The Gemini API additionally now offers extra granular management over multimodal imaginative and prescient processing, with a media_resolution parameter for configuring what number of tokens are used for picture, video, and doc inputs. Builders can steadiness visible constancy with token utilization. Decision could be set utilizing media_resolution_low, media_resolution_medium, or media_resolution_high. Increased decision boosts the mannequin’s skill to learn tremendous textual content or determine small particulars, Google mentioned.
Beginning with Gemini 3, Gemini API additionally brings again thought signatures to enhance perform calling and picture technology. Thought signatures are encrypted representations of the mannequin’s inside thought course of. By passing these signatures again to the mannequin in subsequent API calls, builders can be certain that Gemini 3 maintains its chain of reasoning throughout a dialog. That is necessary for complicated, multi-step agentic workflows the place preserving the “why” behind a choice is as necessary as the choice itself, Google mentioned.

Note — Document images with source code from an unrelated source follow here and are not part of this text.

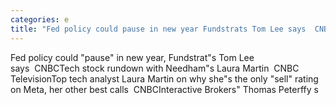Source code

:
 ```yaml
---
categories: e
title: "Fed policy could pause in new year Fundstrats Tom Lee says  CNBC"
---
```

Fed policy could "pause" in new year, Fundstrat"s Tom Lee says&nbsp;&nbsp;CNBCTech stock rundown with Needham"s Laura Martin&nbsp;&nbsp;CNBC TelevisionTop tech analyst Laura Martin on why she"s the only "sell" rating on Meta, her other best calls&nbsp;&nbsp;CNBCInteractive Brokers" Thomas Peterffy s
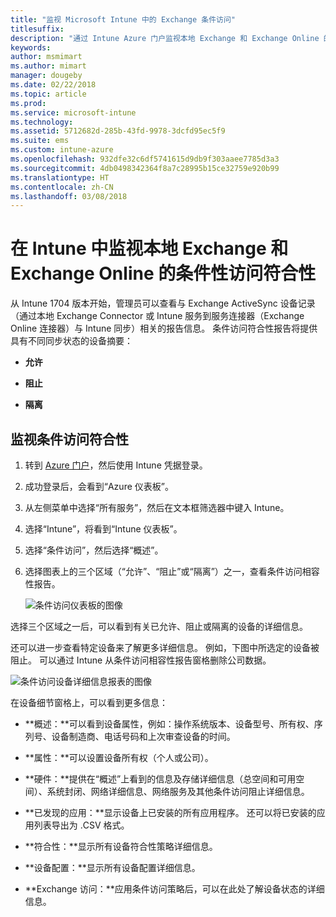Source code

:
 ```yaml
---
title: "监视 Microsoft Intune 中的 Exchange 条件访问"
titlesuffix: 
description: "通过 Intune Azure 门户监视本地 Exchange 和 Exchange Online 的条件访问符合性。"
keywords: 
author: msmimart
ms.author: mimart
manager: dougeby
ms.date: 02/22/2018
ms.topic: article
ms.prod: 
ms.service: microsoft-intune
ms.technology: 
ms.assetid: 5712682d-285b-43fd-9978-3dcfd95ec5f9
ms.suite: ems
ms.custom: intune-azure
ms.openlocfilehash: 932dfe32c6df5741615d9db9f303aaee7785d3a3
ms.sourcegitcommit: 4db0498342364f8a7c28995b15ce32759e920b99
ms.translationtype: HT
ms.contentlocale: zh-CN
ms.lasthandoff: 03/08/2018
---
```

# <a name="monitor-conditional-access-compliance-for-on-premises-exchange-and-exchange-online-in-intune"></a>在 Intune 中监视本地 Exchange 和 Exchange Online 的条件性访问符合性

从 Intune 1704 版本开始，管理员可以查看与 Exchange ActiveSync 设备记录（通过本地 Exchange Connector 或 Intune 服务到服务连接器（Exchange Online 连接器）与 Intune 同步）相关的报告信息。 条件访问符合性报告将提供具有不同同步状态的设备摘要：

-   **允许**

-   **阻止**

-   **隔离**

## <a name="to-monitor-conditional-access-compliance"></a>监视条件访问符合性

1.  转到 [Azure 门户](https://portal.azure.com/)，然后使用 Intune 凭据登录。

2.  成功登录后，会看到“Azure 仪表板”。

3.  从左侧菜单中选择“所有服务”，然后在文本框筛选器中键入 Intune。

4.  选择“Intune”，将看到“Intune 仪表板”。

5.  选择“条件访问”，然后选择“概述”。

6.  选择图表上的三个区域（“允许”、“阻止”或“隔离”）之一，查看条件访问相容性报告。

    ![条件访问仪表板的图像](./media/CA-reporting-intune-1.png)

选择三个区域之一后，可以看到有关已允许、阻止或隔离的设备的详细信息。

还可以进一步查看特定设备来了解更多详细信息。 例如，下图中所选定的设备被阻止。 可以通过 Intune 从条件访问相容性报告窗格删除公司数据。

![条件访问设备详细信息报表的图像](./media/CA-reporting-intune-3.png)

在设备细节窗格上，可以看到更多信息：

-   **概述：**可以看到设备属性，例如：操作系统版本、设备型号、所有权、序列号、设备制造商、电话号码和上次审查设备的时间。

-   **属性：**可以设置设备所有权（个人或公司）。

-   **硬件：**提供在“概述”上看到的信息及存储详细信息（总空间和可用空间）、系统封闭、网络详细信息、网络服务及其他条件访问阻止详细信息。

-   **已发现的应用：**显示设备上已安装的所有应用程序。 还可以将已安装的应用列表导出为 .CSV 格式。

-   **符合性：**显示所有设备符合性策略详细信息。

-   **设备配置：**显示所有设备配置详细信息。

-   **Exchange 访问：**应用条件访问策略后，可以在此处了解设备状态的详细信息。
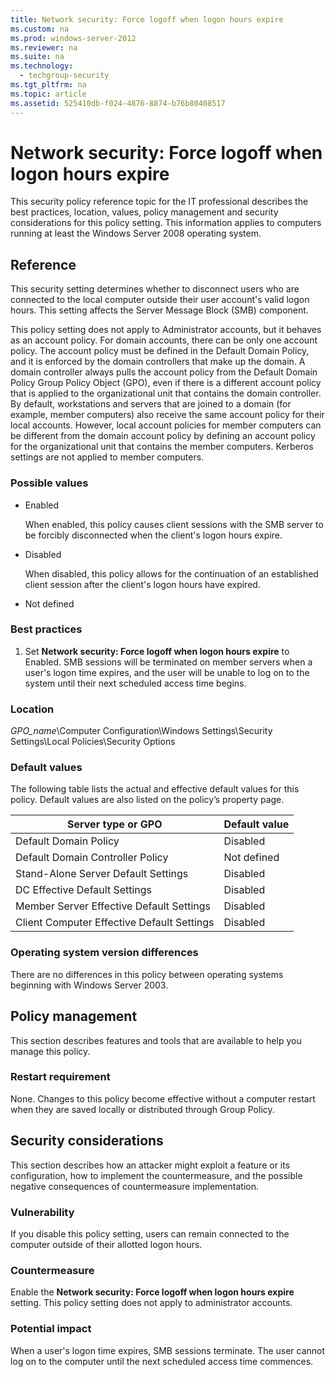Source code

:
 ```yaml
---
title: Network security: Force logoff when logon hours expire
ms.custom: na
ms.prod: windows-server-2012
ms.reviewer: na
ms.suite: na
ms.technology: 
  - techgroup-security
ms.tgt_pltfrm: na
ms.topic: article
ms.assetid: 525410db-f024-4876-8874-b76b80408517
---
```

# Network security: Force logoff when logon hours expire
This security policy reference topic for the IT professional describes the best practices, location, values, policy management and security considerations for this policy setting. This information applies to computers running at least the Windows Server 2008 operating system.  
  
## Reference  
This security setting determines whether to disconnect users who are connected to the local computer outside their user account's valid logon hours. This setting affects the Server Message Block (SMB) component.  
  
This policy setting does not apply to Administrator accounts, but it behaves as an account policy. For domain accounts, there can be only one account policy. The account policy must be defined in the Default Domain Policy, and it is enforced by the domain controllers that make up the domain. A domain controller always pulls the account policy from the Default Domain Policy Group Policy Object (GPO), even if there is a different account policy that is applied to the organizational unit that contains the domain controller. By default, workstations and servers that are joined to a domain (for example, member computers) also receive the same account policy for their local accounts. However, local account policies for member computers can be different from the domain account policy by defining an account policy for the organizational unit that contains the member computers. Kerberos settings are not applied to member computers.  
  
### Possible values  
  
-   Enabled  
  
    When enabled, this policy causes client sessions with the SMB server to be forcibly disconnected when the client's logon hours expire.  
  
-   Disabled  
  
    When disabled, this policy allows for the continuation of an established client session after the client's logon hours have expired.  
  
-   Not defined  
  
### Best practices  
  
1.  Set **Network security: Force logoff when logon hours expire** to Enabled. SMB sessions will be terminated on member servers when a user's logon time expires, and the user will be unable to log on to the system until their next scheduled access time begins.  
  
### Location  
*GPO_name*\Computer Configuration\Windows Settings\Security Settings\Local Policies\Security Options  
  
### Default values  
The following table lists the actual and effective default values for this policy. Default values are also listed on the policy’s property page.  
  
|Server type or GPO|Default value|  
|----------------------|-----------------|  
|Default Domain Policy|Disabled|  
|Default Domain Controller Policy|Not defined|  
|Stand-Alone Server Default Settings|Disabled|  
|DC Effective Default Settings|Disabled|  
|Member Server Effective Default Settings|Disabled|  
|Client Computer Effective Default Settings|Disabled|  
  
### Operating system version differences  
There are no differences in this policy between operating systems beginning with Windows Server 2003.  
  
## Policy management  
This section describes features and tools that are available to help you manage this policy.  
  
### Restart requirement  
None. Changes to this policy become effective without a computer restart when they are saved locally or distributed through Group Policy.  
  
## Security considerations  
This section describes how an attacker might exploit a feature or its configuration, how to implement the countermeasure, and the possible negative consequences of countermeasure implementation.  
  
### Vulnerability  
If you disable this policy setting, users can remain connected to the computer outside of their allotted logon hours.  
  
### Countermeasure  
Enable the **Network security: Force logoff when logon hours expire** setting. This policy setting does not apply to administrator accounts.  
  
### Potential impact  
When a user's logon time expires, SMB sessions terminate. The user cannot log on to the computer until the next scheduled access time commences.  
  

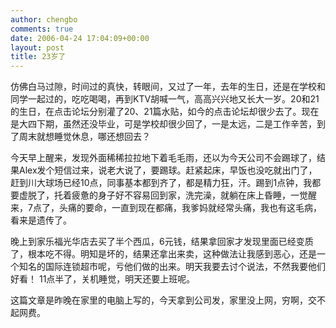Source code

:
 ```yaml
---
author: chengbo
comments: true
date: 2006-04-24 17:04:09+00:00
layout: post
title: 23岁了
---
```


仿佛白马过隙，时间过的真快，转眼间，又过了一年，去年的生日，还是在学校和同学一起过的，吃吃喝喝，再到KTV胡喊一气，高高兴兴地又长大一岁。20和21的生日，在点击论坛分别灌了20、21篇水贴，如今的点击论坛却很少去了。现在是大四下期，虽然还没毕业，可是学校却很少回了，一是太远，二是工作辛苦，到了周末就想睡觉休息，哪还想回去？

今天早上醒来，发现外面稀稀拉拉地下着毛毛雨，还以为今天公司不会踢球了，结果Alex发个短信过来，说老大说了，要踢球。赶紧起床，早饭也没吃就出门了，赶到川大球场已经10点，同事基本都到齐了，都是精力狂，汗。踢到1点钟，我都要虚脱了，托着疲惫的身子好不容易回到家，洗完澡，就躺在床上昏睡，一觉醒来，7点了，头痛的要命，一直到现在都痛，我爹妈就经常头痛，我也有这毛病，看来是遗传了。

晚上到家乐福光华店去买了半个西瓜，6元钱，结果拿回家才发现里面已经变质了，根本吃不得。明知是坏的，结果还拿出来卖，这种做法让我感到恶心，还是一个知名的国际连锁超市呢，亏他们做的出来。明天我要去讨个说法，不然我要他们好看！ 11点半了，关机睡觉，明天还要上班呢。

这篇文章是昨晚在家里的电脑上写的，今天拿到公司发，家里没上网，穷啊，交不起网费。
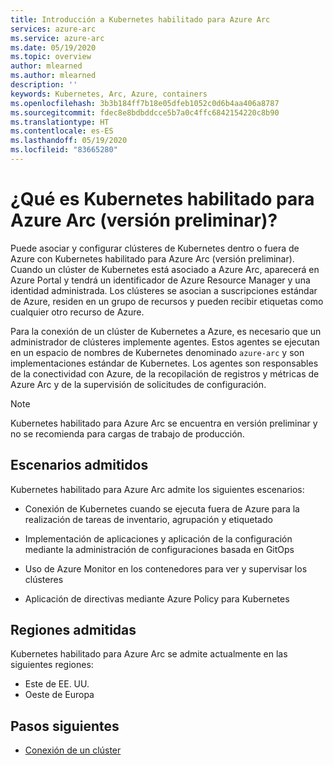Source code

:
 ```yaml
---
title: Introducción a Kubernetes habilitado para Azure Arc
services: azure-arc
ms.service: azure-arc
ms.date: 05/19/2020
ms.topic: overview
author: mlearned
ms.author: mlearned
description: ''
keywords: Kubernetes, Arc, Azure, containers
ms.openlocfilehash: 3b3b184ff7b18e05dfeb1052c0d6b4aa406a8787
ms.sourcegitcommit: fdec8e8bdbddcce5b7a0c4ffc6842154220c8b90
ms.translationtype: HT
ms.contentlocale: es-ES
ms.lasthandoff: 05/19/2020
ms.locfileid: "83665280"
---
```

# <a name="what-is-azure-arc-enabled-kubernetes-preview"></a>¿Qué es Kubernetes habilitado para Azure Arc (versión preliminar)?

Puede asociar y configurar clústeres de Kubernetes dentro o fuera de Azure con Kubernetes habilitado para Azure Arc (versión preliminar). Cuando un clúster de Kubernetes está asociado a Azure Arc, aparecerá en Azure Portal y tendrá un identificador de Azure Resource Manager y una identidad administrada. Los clústeres se asocian a suscripciones estándar de Azure, residen en un grupo de recursos y pueden recibir etiquetas como cualquier otro recurso de Azure. 


Para la conexión de un clúster de Kubernetes a Azure, es necesario que un administrador de clústeres implemente agentes. Estos agentes se ejecutan en un espacio de nombres de Kubernetes denominado `azure-arc` y son implementaciones estándar de Kubernetes. Los agentes son responsables de la conectividad con Azure, de la recopilación de registros y métricas de Azure Arc y de la supervisión de solicitudes de configuración.  
 
 > [!NOTE]
> Kubernetes habilitado para Azure Arc se encuentra en versión preliminar y no se recomienda para cargas de trabajo de producción. 


## <a name="supported-scenarios"></a>Escenarios admitidos 

Kubernetes habilitado para Azure Arc admite los siguientes escenarios: 

* Conexión de Kubernetes cuando se ejecuta fuera de Azure para la realización de tareas de inventario, agrupación y etiquetado 

* Implementación de aplicaciones y aplicación de la configuración mediante la administración de configuraciones basada en GitOps 

* Uso de Azure Monitor en los contenedores para ver y supervisar los clústeres 

* Aplicación de directivas mediante Azure Policy para Kubernetes 

 
## <a name="supported-regions"></a>Regiones admitidas 

Kubernetes habilitado para Azure Arc se admite actualmente en las siguientes regiones: 

* Este de EE. UU. 
* Oeste de Europa 


## <a name="next-steps"></a>Pasos siguientes

* [Conexión de un clúster](./connect-cluster.md)
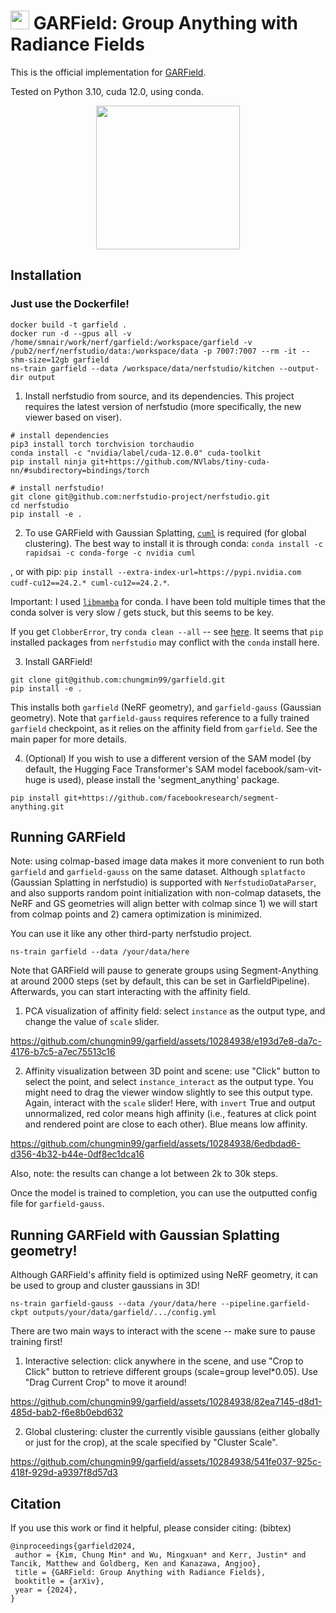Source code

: # <img src="https://www.garfield.studio/data/favicon.png" height="30px"> GARField: Group Anything with Radiance Fields

This is the official implementation for [GARField](https://www.garfield.studio).

Tested on Python 3.10, cuda 12.0, using conda. 

<div align='center'>
<img src="https://www.garfield.studio/data/garfield_training.jpg" height="230px">
</div>

## Installation
### Just use the Dockerfile!
```
docker build -t garfield .
docker run -d --gpus all -v /home/smnair/work/nerf/garfield:/workspace/garfield -v /pub2/nerf/nerfstudio/data:/workspace/data -p 7007:7007 --rm -it --shm-size=12gb garfield
ns-train garfield --data /workspace/data/nerfstudio/kitchen --output-dir output
```

1. Install nerfstudio from source, and its dependencies. This project requires the latest version of nerfstudio
(more specifically, the new viewer based on viser).
```
# install dependencies
pip3 install torch torchvision torchaudio
conda install -c "nvidia/label/cuda-12.0.0" cuda-toolkit
pip install ninja git+https://github.com/NVlabs/tiny-cuda-nn/#subdirectory=bindings/torch

# install nerfstudio!
git clone git@github.com:nerfstudio-project/nerfstudio.git
cd nerfstudio
pip install -e .
```

2. To use GARField with Gaussian Splatting, [`cuml`](https://docs.rapids.ai/install) is required (for global clustering).
The best way to install it is through conda: `conda install -c rapidsai -c conda-forge -c nvidia cuml`

, or with pip: `pip install --extra-index-url=https://pypi.nvidia.com cudf-cu12==24.2.* cuml-cu12==24.2.*`.

Important: I used [`libmamba`](https://www.anaconda.com/blog/a-faster-conda-for-a-growing-community) for conda. I have been told multiple times that the conda solver is very slow / gets stuck, but this seems to be key. 

If you get `ClobberError`, try `conda clean --all` -- see [here](https://stackoverflow.com/questions/51217876/conda-update-anaconda-fails-clobbererror). It seems that `pip` installed packages from `nerfstudio` may conflict with the `conda` install here. 

3. Install GARField!
```
git clone git@github.com:chungmin99/garfield.git
pip install -e .
```

This installs both `garfield` (NeRF geometry), and `garfield-gauss` (Gaussian geometry).
Note that `garfield-gauss` requires reference to a fully trained `garfield` checkpoint,
as it relies on the affinity field from `garfield`. See the main paper for more details.

4. (Optional) If you wish to use a different version of the SAM model (by default, the Hugging Face Transformer's SAM model facebook/sam-vit-huge is used), please install the 'segment_anything' package.

```
pip install git+https://github.com/facebookresearch/segment-anything.git
```

## Running GARField

Note: using colmap-based image data makes it more convenient to run both `garfield` and `garfield-gauss` on the same dataset. Although `splatfacto` (Gaussian Splatting in nerfstudio) is supported with `NerfstudioDataParser`, and also supports random point initialization with non-colmap datasets, the NeRF and GS geometries will align better with colmap since 1) we will start from colmap points and 2) camera optimization is minimized.

You can use it like any other third-party nerfstudio project.
```
ns-train garfield --data /your/data/here
```
Note that GARField will pause to generate groups using Segment-Anything at around 2000 steps
(set by default, this can be set in GarfieldPipeline).
Afterwards, you can start interacting with the affinity field.
1. PCA visualization of affinity field: select `instance` as the output type,
   and change the value of `scale` slider.

https://github.com/chungmin99/garfield/assets/10284938/e193d7e8-da7c-4176-b7c5-a7ec75513c16

2. Affinity visualization between 3D point and scene: use "Click" button to
   select the point, and select `instance_interact` as the output type. 
   You might need to drag the viewer window slightly to see this output type.
   Again, interact with the `scale` slider!
Here, with `invert` True and output unnormalized, red color means high affinity (i.e., features at click point and rendered point are close to each other). Blue means low affinity. 

https://github.com/chungmin99/garfield/assets/10284938/6edbdad6-d356-4b32-b44e-0df8ec1dca16

Also, note: the results can change a lot between 2k to 30k steps. 

Once the model is trained to completion, you can use the outputted config file for `garfield-gauss`.

## Running GARField with Gaussian Splatting geometry!
Although GARField's affinity field is optimized using NeRF geometry, it can be
used to group and cluster gaussians in 3D!
```
ns-train garfield-gauss --data /your/data/here --pipeline.garfield-ckpt outputs/your/data/garfield/.../config.yml
```

There are two main ways to interact with the scene -- make sure to pause training first!
1. Interactive selection: click anywhere in the scene, and use "Crop to Click" button to retrieve different groups (scale=group level*0.05). Use "Drag Current Crop" to move it around!


https://github.com/chungmin99/garfield/assets/10284938/82ea7145-d8d1-485d-bab2-f6e8b0ebd632


2. Global clustering: cluster the currently visible gaussians (either globally or just for the crop), at the scale specified by "Cluster Scale".


https://github.com/chungmin99/garfield/assets/10284938/541fe037-925c-418f-929d-a9397f8d57d3


   
## Citation
If you use this work or find it helpful, please consider citing: (bibtex)

```
@inproceedings{garfield2024,
 author = {Kim, Chung Min* and Wu, Mingxuan* and Kerr, Justin* and Tancik, Matthew and Goldberg, Ken and Kanazawa, Angjoo},
 title = {GARField: Group Anything with Radiance Fields},
 booktitle = {arXiv},
 year = {2024},
}
```
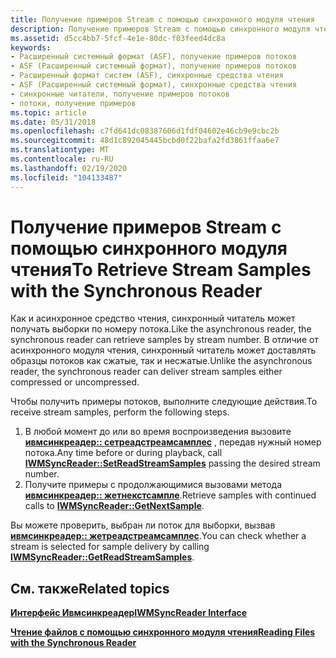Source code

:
 ```yaml
---
title: Получение примеров Stream с помощью синхронного модуля чтения
description: Получение примеров Stream с помощью синхронного модуля чтения
ms.assetid: d5cc4bb7-5fcf-4e1e-80dc-f03feed4dc8a
keywords:
- Расширенный системный формат (ASF), получение примеров потоков
- ASF (Расширенный системный формат), получение примеров потоков
- Расширенный формат систем (ASF), синхронные средства чтения
- ASF (Расширенный системный формат), синхронные средства чтения
- синхронные читатели, получение примеров потоков
- потоки, получение примеров
ms.topic: article
ms.date: 05/31/2018
ms.openlocfilehash: c7fd641dc08387606d1fdf04602e46cb9e9cbc2b
ms.sourcegitcommit: 48d1c892045445bcbd0f22bafa2fd3861ffaa6e7
ms.translationtype: MT
ms.contentlocale: ru-RU
ms.lasthandoff: 02/19/2020
ms.locfileid: "104133487"
---
```

# <a name="to-retrieve-stream-samples-with-the-synchronous-reader"></a><span data-ttu-id="5cbeb-109">Получение примеров Stream с помощью синхронного модуля чтения</span><span class="sxs-lookup"><span data-stu-id="5cbeb-109">To Retrieve Stream Samples with the Synchronous Reader</span></span>

<span data-ttu-id="5cbeb-110">Как и асинхронное средство чтения, синхронный читатель может получать выборки по номеру потока.</span><span class="sxs-lookup"><span data-stu-id="5cbeb-110">Like the asynchronous reader, the synchronous reader can retrieve samples by stream number.</span></span> <span data-ttu-id="5cbeb-111">В отличие от асинхронного модуля чтения, синхронный читатель может доставлять образцы потоков как сжатые, так и несжатые.</span><span class="sxs-lookup"><span data-stu-id="5cbeb-111">Unlike the asynchronous reader, the synchronous reader can deliver stream samples either compressed or uncompressed.</span></span>

<span data-ttu-id="5cbeb-112">Чтобы получить примеры потоков, выполните следующие действия.</span><span class="sxs-lookup"><span data-stu-id="5cbeb-112">To receive stream samples, perform the following steps.</span></span>

1.  <span data-ttu-id="5cbeb-113">В любой момент до или во время воспроизведения вызовите [**ивмсинкреадер:: сетреадстреамсамплес**](/previous-versions/windows/desktop/api/Wmsdkidl/nf-wmsdkidl-iwmsyncreader-setreadstreamsamples) , передав нужный номер потока.</span><span class="sxs-lookup"><span data-stu-id="5cbeb-113">Any time before or during playback, call [**IWMSyncReader::SetReadStreamSamples**](/previous-versions/windows/desktop/api/Wmsdkidl/nf-wmsdkidl-iwmsyncreader-setreadstreamsamples) passing the desired stream number.</span></span>
2.  <span data-ttu-id="5cbeb-114">Получите примеры с продолжающимися вызовами метода [**ивмсинкреадер:: жетнекстсампле**](/previous-versions/windows/desktop/api/Wmsdkidl/nf-wmsdkidl-iwmsyncreader-getnextsample).</span><span class="sxs-lookup"><span data-stu-id="5cbeb-114">Retrieve samples with continued calls to [**IWMSyncReader::GetNextSample**](/previous-versions/windows/desktop/api/Wmsdkidl/nf-wmsdkidl-iwmsyncreader-getnextsample).</span></span>

<span data-ttu-id="5cbeb-115">Вы можете проверить, выбран ли поток для выборки, вызвав [**ивмсинкреадер:: жетреадстреамсамплес**](/previous-versions/windows/desktop/api/Wmsdkidl/nf-wmsdkidl-iwmsyncreader-getreadstreamsamples).</span><span class="sxs-lookup"><span data-stu-id="5cbeb-115">You can check whether a stream is selected for sample delivery by calling [**IWMSyncReader::GetReadStreamSamples**](/previous-versions/windows/desktop/api/Wmsdkidl/nf-wmsdkidl-iwmsyncreader-getreadstreamsamples).</span></span>

## <a name="related-topics"></a><span data-ttu-id="5cbeb-116">См. также</span><span class="sxs-lookup"><span data-stu-id="5cbeb-116">Related topics</span></span>

<dl> <dt>

[<span data-ttu-id="5cbeb-117">**Интерфейс Ивмсинкреадер**</span><span class="sxs-lookup"><span data-stu-id="5cbeb-117">**IWMSyncReader Interface**</span></span>](/previous-versions/windows/desktop/api/wmsdkidl/nn-wmsdkidl-iwmsyncreader)
</dt> <dt>

[<span data-ttu-id="5cbeb-118">**Чтение файлов с помощью синхронного модуля чтения**</span><span class="sxs-lookup"><span data-stu-id="5cbeb-118">**Reading Files with the Synchronous Reader**</span></span>](reading-files-with-the-synchronous-reader.md)
</dt> </dl>

 

 




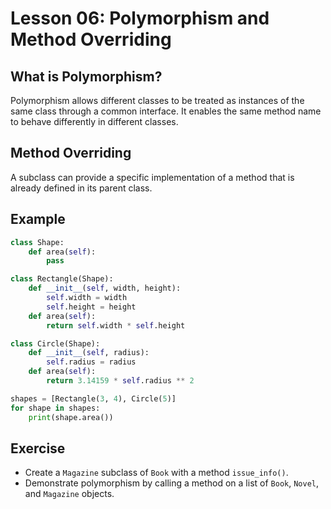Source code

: # Lesson 06: Polymorphism and Method Overriding

## What is Polymorphism?
Polymorphism allows different classes to be treated as instances of the same class through a common interface. It enables the same method name to behave differently in different classes.

## Method Overriding
A subclass can provide a specific implementation of a method that is already defined in its parent class.

## Example
```python
class Shape:
    def area(self):
        pass

class Rectangle(Shape):
    def __init__(self, width, height):
        self.width = width
        self.height = height
    def area(self):
        return self.width * self.height

class Circle(Shape):
    def __init__(self, radius):
        self.radius = radius
    def area(self):
        return 3.14159 * self.radius ** 2

shapes = [Rectangle(3, 4), Circle(5)]
for shape in shapes:
    print(shape.area())
```

## Exercise
- Create a `Magazine` subclass of `Book` with a method `issue_info()`.
- Demonstrate polymorphism by calling a method on a list of `Book`, `Novel`, and `Magazine` objects.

Moreover, builders now can mix structured outputs with Gemini-hosted instruments, particularly Grounding with Google Search and URL Context. Combining structured outputs is very highly effective for constructing brokers that should fetch reside info from the net or particular internet pages and extract the information right into a JSON format for downstream duties, Google mentioned, noting that it has up to date the pricing of Grounding with Google Search to higher assist agentic workflows. The pricing mannequin adjustments from a flat charge of $35 per 1K prompts to a usage-based charge of $14 per 1,000 search queries.